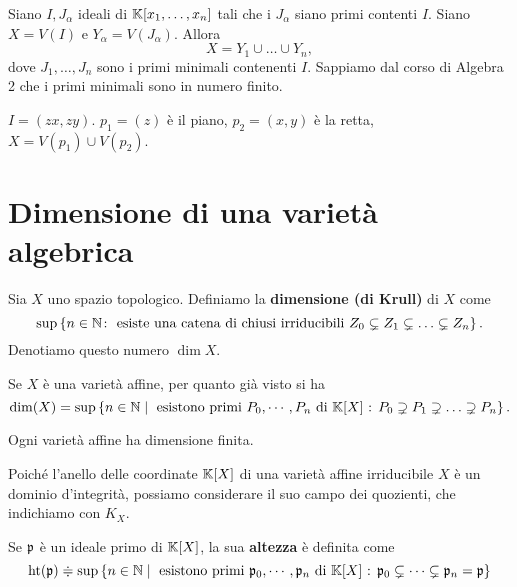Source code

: \begin{remark}
    Siano $I,J_\alpha$ ideali di $\mathbb{K}[x_1,\ldots,x_n]$ tali che i $J_\alpha$ siano primi contenti $I$. Siano $X=V(I)$ e $Y_\alpha=V(J_\alpha)$. Allora 
    \[X=Y_1\cup \ldots \cup Y_n,\] 
    dove $J_1,\ldots,J_n$ sono i primi minimali contenenti $I$. Sappiamo dal corso di Algebra 2 che i primi minimali sono in numero finito.
\end{remark}

\begin{example}
    $I=(zx,zy)$. $p_1=(z)$ è il piano, $p_2=(x,y)$ è la retta, $X=V(p_1)\cup V(p_2)$.
\end{example}


\section{Dimensione di una varietà algebrica}

\begin{definition}
    Sia $X$ uno spazio topologico. Definiamo la \textbf{dimensione (di Krull)} di $X$ come 
    \[\sup\left\{n\in\mathbb{N} \colon \text{ esiste una catena di chiusi irriducibili } Z_0\subsetneq Z_1 \subsetneq \ldots \subsetneq Z_n\right\}.\]
    Denotiamo questo numero $\dim X$.
\end{definition}

\begin{remark}
    Se $X$ è una varietà affine, per quanto già visto si ha 
    \[\dim(X)=\sup\left\{n\in\mathbb{N}\mid\text{ esistono primi $P_0,\cdots, P_n$ di $\mathbb{K}[X]$ : } P_0\supsetneq P_1 \supsetneq \ldots \supsetneq P_n\right\}.\] 
\end{remark}

\begin{theorem}
    Ogni varietà affine ha dimensione finita.
\end{theorem}

Poiché l'anello delle coordinate $\mathbb{K}[X]$ di una varietà affine irriducibile $X$ è un dominio d'integrità, possiamo considerare il suo campo dei quozienti, che indichiamo con $K_X$.

\begin{definition}[Altezza]
Se $\mathfrak{p}$ è un ideale primo di $\mathbb{K}[X]$, la sua \textbf{altezza} è definita come 
\[\operatorname{ht}(\mathfrak{p})\doteqdot \sup\left\{n\in\mathbb{N} \mid \text{ esistono primi $\mathfrak{p}_0,\cdots, \mathfrak{p}_n$ di $\mathbb{K}[X]$ : } \mathfrak{p}_0\subsetneq \cdots \subsetneq \mathfrak{p}_n=\mathfrak{p}\right\}\]
\end{definition}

## HOW TO COMPLETE THIS TASK
Only the lines holding "numero" are wanted, so copy each of them from the material.

## WRITTEN SOLUTION
    dove $J_1,\ldots,J_n$ sono i primi minimali contenenti $I$. Sappiamo dal corso di Algebra 2 che i primi minimali sono in numero finito.
    Denotiamo questo numero $\dim X$.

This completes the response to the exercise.